Isochronen-Karte von Francis Galton.

Der britische Naturforscher Francis Galton hatte 1881 eine Isochronen-Karte verfertigt. Er färbte auf einer Weltkarte Gebiete ein, die von einem bestimmten Punkt aus – nämlich London – in einer bestimmten Zeitspanne erreichbar waren. Innerhalb von zehn Tagen bis zum Ural, 40 Tage nach Australien oder auch Zentralsüdamerika; günstigste Reisebedingungen und Kosten unterstellt. Erste Elektroautos gabe es zu der Zeit zwar schon, ob Galton sie in seine Betrachtungen einbezog, ist mir aber nicht bekannt. Vermutlich nicht, denn für die Reichweite kamen seinerzeit eher dampfbetriebene Fahrzeuge in Betracht wie Schiffe und die Eisenbahn.

Ersten Bahnreisenden 50 Jahre vor der ersten Isochronen-Karte Galtons soll es bei einer Fahrt mit 30 km/h übel geworden sein, Medizinalräte sollen gar vor einem Delirium furiosum gewarnt haben. Spätestens seit Chucks Yeagers Flug 1947 mit einer Bell X-1 durch die Schallmauer hindurch können wir wissen, dass auch größere Geschwindigkeiten überlebbar sind; Yeager starb erst 73 Jahre nach seiner Pioniertat. Die Wucht, die ein Elektroauto beim sportlichen Anfahren die Insassen in die Sitze drückt, hat den Menschen auch nicht geschadet. Was könnten die Astronauten sagen, die von der Saturn V ins All geschossen wurden?

Heute, da für unsereins die meisten Punkte der Welt innerhalb von wenigen Stunden bis Tage erreichbar sind, haben Isochrononen-Karten für Normalmenschen keine so große Bedeutung wie zum Beispiel der Breitband- oder der Mobilfunkatlas. Jener für Niedersachsen weist heutzutage kaum noch Funklöcher auf. Das war vor 13 Jahren anders, als ich anfing, von Bremen nach Hannover im Zug zu pendeln. Um die Fahrtzeit nicht ungenutzt verstreichen zu lassen, ging ich mit einem UMTS-Stick am Laptop frühmorgens im Bremer Hauptbahnhof online, suchte nach Themen für Meldungen, recherchierte und fuhr in ein Funkloch, in dem ich die Meldung schreiben konnte. Falls ich mit der Meldung fertig war, konnte ich sie kurz vor Verden ins Redaktionssystem stellen oder nicht, falls noch Recherchebedarf war. Dann nutzte ich den Empfang bis kurz hinter Verden, fuhr in nächste Funkloch und hatte dann wieder in der Gegend um Nienburg Internet. Zwischen Nienburg und Hannover folgte das dritte Funkloch.

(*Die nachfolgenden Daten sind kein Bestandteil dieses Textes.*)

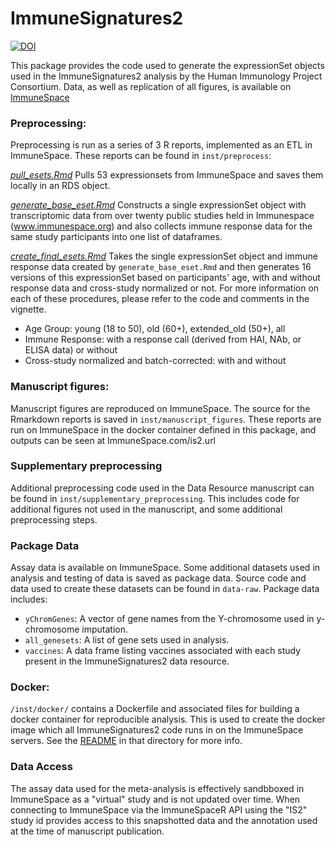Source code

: # ImmuneSignatures2

[![DOI](https://zenodo.org/badge/252603828.svg)](https://zenodo.org/badge/latestdoi/252603828)

This package provides the code used to generate the expressionSet objects used in the ImmuneSignatures2 analysis by the Human Immunology Project Consortium. Data, as well as replication of all figures, is available on [ImmuneSpace](www.immunespace.org/is2.url)

### Preprocessing:

Preprocessing is run as a series of 3 R reports, implemented as an ETL in ImmuneSpace. These reports can be found in `inst/preprocess`: 

[_pull_esets.Rmd_](/inst/preprocess/pull_esets.Rmd) 
Pulls 53 expressionsets from ImmuneSpace and saves them locally in an RDS object. 

[_generate_base_eset.Rmd_](/inst/preprocess/generate_base_eset.Rmd) 
Constructs a single expressionSet object with transcriptomic data from over twenty public studies held in Immunespace (www.immunespace.org) and also collects immune response data for the same study participants into one list of dataframes.

[_create_final_esets.Rmd_](/inst/preprocess/create_final_esets.Rmd) 
Takes the single expressionSet object and immune response data created by `generate_base_eset.Rmd` and then generates 16 versions of this expressionSet based on participants' age, with and without response data and cross-study normalized or not. For more information on each of these procedures, please refer to the code and comments in the vignette.

- Age Group: young (18 to 50), old (60+), extended_old (50+), all
- Immune Response: with a response call (derived from HAI, NAb, or ELISA data) or without
- Cross-study normalized and batch-corrected: with and without

### Manuscript figures: 

Manuscript figures are reproduced on ImmuneSpace. The source for the Rmarkdown reports is saved in `inst/manuscript_figures`. These reports are run on ImmuneSpace in the docker container defined in this package, and outputs can be seen at ImmuneSpace.com/is2.url

### Supplementary preprocessing

Additional preprocessing code used in the Data Resource manuscript can be found in `inst/supplementary_preprocessing`. This includes code for additional figures not used in the manuscript, and some additional preprocessing steps.

### Package Data
Assay data is available on ImmuneSpace. Some additional datasets used in analysis and testing of data is saved as package data. Source code and data used to create these datasets can be found in `data-raw`. Package data includes:   
* `yChromGenes`: A vector of gene names from the Y-chromosome used in y-chromosome imputation.  
* `all_genesets`: A list of gene sets used in analysis.  
* `vaccines`: A data frame listing vaccines associated with each study present in the ImmuneSignatures2 data resource.  

### Docker:

`/inst/docker/` contains a Dockerfile and associated files for building a docker container for reproducible analysis. This is used to create the docker image which all ImmuneSignatures2 code runs in on the ImmuneSpace servers. See the [README](/inst/docker/README.md) in that directory for more info.

### Data Access

The assay data used for the meta-analysis is effectively sandbboxed in ImmuneSpace as a "virtual" study and is not updated over time. When connecting to ImmuneSpace via the ImmuneSpaceR API using the "IS2" study id provides access to this snapshotted data and the annotation used at the time of manuscript publication.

Mit den Jahren hatte ich mich derart an den Rhythmus gewöhnt, dass ich ihn auch beibehielt, als die ICE endlich via WLAN eine durchgehende Verbindung boten. WLAN gab es zwar schon im ICE, das nachvollzog aber ebenso wie mein UMTS-Stick jedes Funkloch. Es bot lediglich die Gelegenheit, mein Datenvolumen zu schonen, sofern es funktionierte. Manchmal funktionierte das WLAN, aber der dahintersteckende Router war aber nicht mit dem Internet verbunden. Wenn ich die Zugführer darauf hinwies, fragten sie mich entweder, was ich denn wolle, das WLAN sei doch angeschaltet, oder sie meinten, der Router müsse neu gestartet werden, das ginge erst in Hannover, dem Ziel meiner morgendlichen Fahrt.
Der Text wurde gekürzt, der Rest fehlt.